For the last three nights, crowds of young Egyptians (shabaab) have roamed the streets, set free by their families after the evening meal to roam. And by roam, I mean overwhelmed and flooded; the streets were completely clogged with young men, teens, and tweenish boys, linked arm-in-arm (a custom of friendship here, not of homosexuality), blasting a million different songs from a million different speakerphones, hollering at each other. Scrawny kids in tight, glittery shirts in pink and purple–complete with rhinestones and senseless tiny hoods– blue jeans with a dozen zippers, acid washes, and huge, AirJordan style patent leather sneakers. Hair cut against the scalp with hair gel poured into it for the “cool” look. And everywhere, clouds of bad imitation designer perfume hung in the air.

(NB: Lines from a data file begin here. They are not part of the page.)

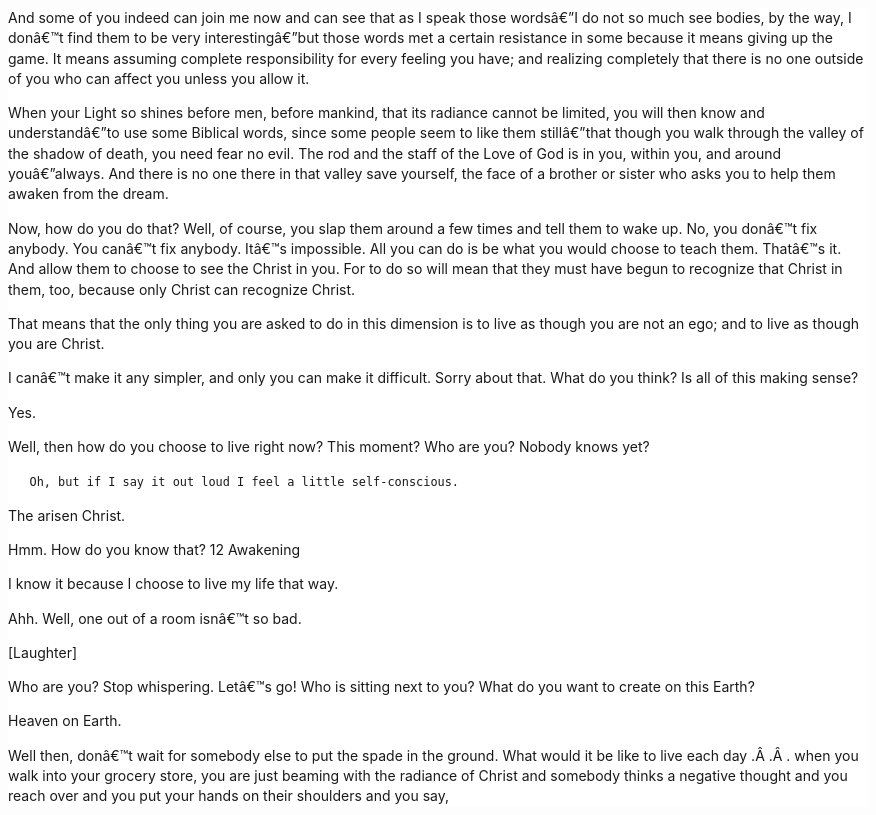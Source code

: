 And some of you indeed can join me now and can see that as I speak those
wordsâ€&rdquo;I do not so much see bodies, by the way, I donâ€™t find
them to be very interestingâ€&rdquo;but those words met a certain
resistance in some because it means giving up the game. It means
assuming complete responsibility for every feeling you have; and
realizing completely that there is no one outside of you who can affect
you unless you allow it.

When your Light so shines before men, before mankind, that its radiance
cannot be limited, you will then know and understandâ€&rdquo;to use some
Biblical words, since some people seem to like them stillâ€&rdquo;that
though you walk through the valley of the shadow of death, you need fear
no evil. The rod and the staff of the Love of God is in you, within you,
and around youâ€&rdquo;always. And there is no one there in that valley
save yourself, the face of a brother or sister who asks you to help them
awaken from the dream.

Now, how do you do that? Well, of course, you slap them around a few
times and tell them to wake up. No, you donâ€™t fix anybody. You canâ€™t
fix anybody. Itâ€™s impossible. All you can do is be what you would
choose to teach them. Thatâ€™s it. And allow them to choose to see the
Christ in you. For to do so will mean that they must have begun to
recognize that Christ in them, too, because only Christ can recognize
Christ.

That means that the only thing you are asked to do in this dimension is
to live as though you are not an ego; and to live as though you are
Christ.

I canâ€™t make it any simpler, and only you can make it difficult. Sorry
about that. What do you think? Is all of this making sense?

Yes.

Well, then how do you choose to live right now? This moment? Who are
you?  Nobody knows yet?

       Oh, but if I say it out loud I feel a little self-conscious.

The arisen Christ.

Hmm. How do you know that?  12 Awakening

I know it because I choose to live my life that way.

Ahh. Well, one out of a room isnâ€™t so bad.

[Laughter]

Who are you? Stop whispering. Letâ€™s go! Who is sitting next to you?
What do you want to create on this Earth?

Heaven on Earth.

Well then, donâ€™t wait for somebody else to put the spade in the
ground. What would it be like to live each day .Â .Â . when you walk
into your grocery store, you are just beaming with the radiance of
Christ and somebody thinks a negative thought and you reach over and you
put your hands on their shoulders and you say,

Of course, there’s no accounting for fashion. Mahmoud tells me that girls with cropped or boyish hair are not just unattractive– they’re downright ugly. The Western media puts forth an idea of beauty that seems to revolve around figure-skaters and ballerinas; lithe, willowy types that wear clothes on the runway well. Here, such women get told that they need to fatten up or they’ll never have sons — or any children — and I think are held in something like contempt. And getting back to fashion — none of my Egyptian friends understand the recent trends of “boho chic” or grunge fashions; to them, girls get made up (almost clownishly sometimes) when they go out.

Imagine, if you will, armies of these boys wandering the streets. Literally, phalanxes of them, all astride. And as they pass you, they scream out any number of things:

– Hi! What’syourname. (It’s all strung together purposely; imagine it said really quickly with no question inflection)
– Welcome in Egypt? Hello!
– Hi! Howreyou? Howreyou?
– Fook you. Fook you! (Personal favorite)
– You…so stubid. So stubid. (Kid last night on the tram. I grabbed his ear and he ran away)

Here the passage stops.